MATERIAL PROVIDED Block Start

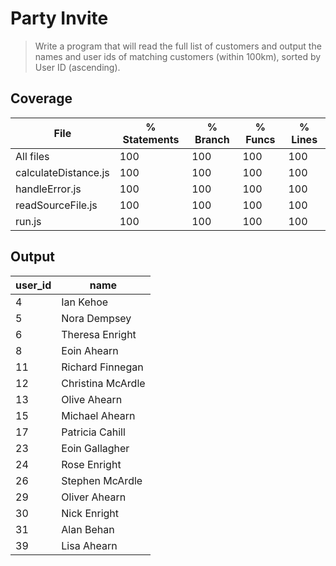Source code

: # Party Invite

> Write a program that will read the full list of customers and output the names and user ids of matching customers (within 100km), sorted by User ID (ascending).

## Coverage

| File                 | % Statements | % Branch | % Funcs | % Lines |
| -------------------- | ------------ | -------- | ------- | ------- |
| All files            | 100          | 100      | 100     | 100     |
| calculateDistance.js | 100          | 100      | 100     | 100     |
| handleError.js       | 100          | 100      | 100     | 100     |
| readSourceFile.js    | 100          | 100      | 100     | 100     |
| run.js               | 100          | 100      | 100     | 100     |

## Output

| user_id | name              |
| ------- | ----------------- |
| 4       | Ian Kehoe         |
| 5       | Nora Dempsey      |
| 6       | Theresa Enright   |
| 8       | Eoin Ahearn       |
| 11      | Richard Finnegan  |
| 12      | Christina McArdle |
| 13      | Olive Ahearn      |
| 15      | Michael Ahearn    |
| 17      | Patricia Cahill   |
| 23      | Eoin Gallagher    |
| 24      | Rose Enright      |
| 26      | Stephen McArdle   |
| 29      | Oliver Ahearn     |
| 30      | Nick Enright      |
| 31      | Alan Behan        |
| 39      | Lisa Ahearn       |
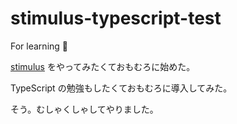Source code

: # stimulus-typescript-test
For learning 👊

[stimulus](https://stimulusjs.org/) をやってみたくておもむろに始めた。

TypeScript の勉強もしたくておもむろに導入してみた。

そう。むしゃくしゃしてやりました。
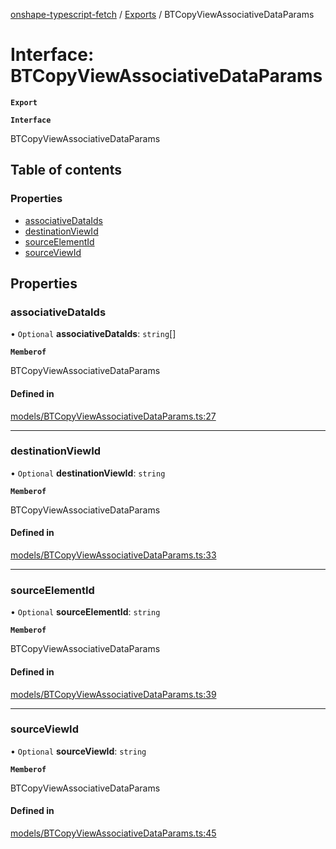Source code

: [onshape-typescript-fetch](../README.md) / [Exports](../modules.md) / BTCopyViewAssociativeDataParams

# Interface: BTCopyViewAssociativeDataParams

**`Export`**

**`Interface`**

BTCopyViewAssociativeDataParams

## Table of contents

### Properties

- [associativeDataIds](BTCopyViewAssociativeDataParams.md#associativedataids)
- [destinationViewId](BTCopyViewAssociativeDataParams.md#destinationviewid)
- [sourceElementId](BTCopyViewAssociativeDataParams.md#sourceelementid)
- [sourceViewId](BTCopyViewAssociativeDataParams.md#sourceviewid)

## Properties

### associativeDataIds

• `Optional` **associativeDataIds**: `string`[]

**`Memberof`**

BTCopyViewAssociativeDataParams

#### Defined in

[models/BTCopyViewAssociativeDataParams.ts:27](https://github.com/toebes/onshape-typescript-fetch/blob/3e11ae1/models/BTCopyViewAssociativeDataParams.ts#L27)

___

### destinationViewId

• `Optional` **destinationViewId**: `string`

**`Memberof`**

BTCopyViewAssociativeDataParams

#### Defined in

[models/BTCopyViewAssociativeDataParams.ts:33](https://github.com/toebes/onshape-typescript-fetch/blob/3e11ae1/models/BTCopyViewAssociativeDataParams.ts#L33)

___

### sourceElementId

• `Optional` **sourceElementId**: `string`

**`Memberof`**

BTCopyViewAssociativeDataParams

#### Defined in

[models/BTCopyViewAssociativeDataParams.ts:39](https://github.com/toebes/onshape-typescript-fetch/blob/3e11ae1/models/BTCopyViewAssociativeDataParams.ts#L39)

___

### sourceViewId

• `Optional` **sourceViewId**: `string`

**`Memberof`**

BTCopyViewAssociativeDataParams

#### Defined in

[models/BTCopyViewAssociativeDataParams.ts:45](https://github.com/toebes/onshape-typescript-fetch/blob/3e11ae1/models/BTCopyViewAssociativeDataParams.ts#L45)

MATERIAL PROVIDED Block End

WORK ITEM =
Could you copy every record above exactly, leaving out the pictures?

REPLY TO THE TASK =
Source code

: # Party Invite

> Write a program that will read the full list of customers and output the names and user ids of matching customers (within 100km), sorted by User ID (ascending).

## Coverage

| File                 | % Statements | % Branch | % Funcs | % Lines |
| -------------------- | ------------ | -------- | ------- | ------- |
| All files            | 100          | 100      | 100     | 100     |
| calculateDistance.js | 100          | 100      | 100     | 100     |
| handleError.js       | 100          | 100      | 100     | 100     |
| readSourceFile.js    | 100          | 100      | 100     | 100     |
| run.js               | 100          | 100      | 100     | 100     |

## Output

| user_id | name              |
| ------- | ----------------- |
| 4       | Ian Kehoe         |
| 5       | Nora Dempsey      |
| 6       | Theresa Enright   |
| 8       | Eoin Ahearn       |
| 11      | Richard Finnegan  |
| 12      | Christina McArdle |
| 13      | Olive Ahearn      |
| 15      | Michael Ahearn    |
| 17      | Patricia Cahill   |
| 23      | Eoin Gallagher    |
| 24      | Rose Enright      |
| 26      | Stephen McArdle   |
| 29      | Oliver Ahearn     |
| 30      | Nick Enright      |
| 31      | Alan Behan        |
| 39      | Lisa Ahearn       |
Source code

: # stimulus-typescript-test
For learning 👊

[stimulus](https://stimulusjs.org/) をやってみたくておもむろに始めた。

TypeScript の勉強もしたくておもむろに導入してみた。

そう。むしゃくしゃしてやりました。
Source code

: [onshape-typescript-fetch](../README.md) / [Exports](../modules.md) / BTCopyViewAssociativeDataParams

# Interface: BTCopyViewAssociativeDataParams

**`Export`**

**`Interface`**

BTCopyViewAssociativeDataParams

## Table of contents

### Properties

- [associativeDataIds](BTCopyViewAssociativeDataParams.md#associativedataids)
- [destinationViewId](BTCopyViewAssociativeDataParams.md#destinationviewid)
- [sourceElementId](BTCopyViewAssociativeDataParams.md#sourceelementid)
- [sourceViewId](BTCopyViewAssociativeDataParams.md#sourceviewid)

## Properties

### associativeDataIds

• `Optional` **associativeDataIds**: `string`[]

**`Memberof`**

BTCopyViewAssociativeDataParams

#### Defined in

[models/BTCopyViewAssociativeDataParams.ts:27](https://github.com/toebes/onshape-typescript-fetch/blob/3e11ae1/models/BTCopyViewAssociativeDataParams.ts#L27)

___

### destinationViewId

• `Optional` **destinationViewId**: `string`

**`Memberof`**

BTCopyViewAssociativeDataParams

#### Defined in

[models/BTCopyViewAssociativeDataParams.ts:33](https://github.com/toebes/onshape-typescript-fetch/blob/3e11ae1/models/BTCopyViewAssociativeDataParams.ts#L33)

___

### sourceElementId

• `Optional` **sourceElementId**: `string`

**`Memberof`**

BTCopyViewAssociativeDataParams

#### Defined in

[models/BTCopyViewAssociativeDataParams.ts:39](https://github.com/toebes/onshape-typescript-fetch/blob/3e11ae1/models/BTCopyViewAssociativeDataParams.ts#L39)

___

### sourceViewId

• `Optional` **sourceViewId**: `string`

**`Memberof`**

BTCopyViewAssociativeDataParams

#### Defined in

[models/BTCopyViewAssociativeDataParams.ts:45](https://github.com/toebes/onshape-typescript-fetch/blob/3e11ae1/models/BTCopyViewAssociativeDataParams.ts#L45)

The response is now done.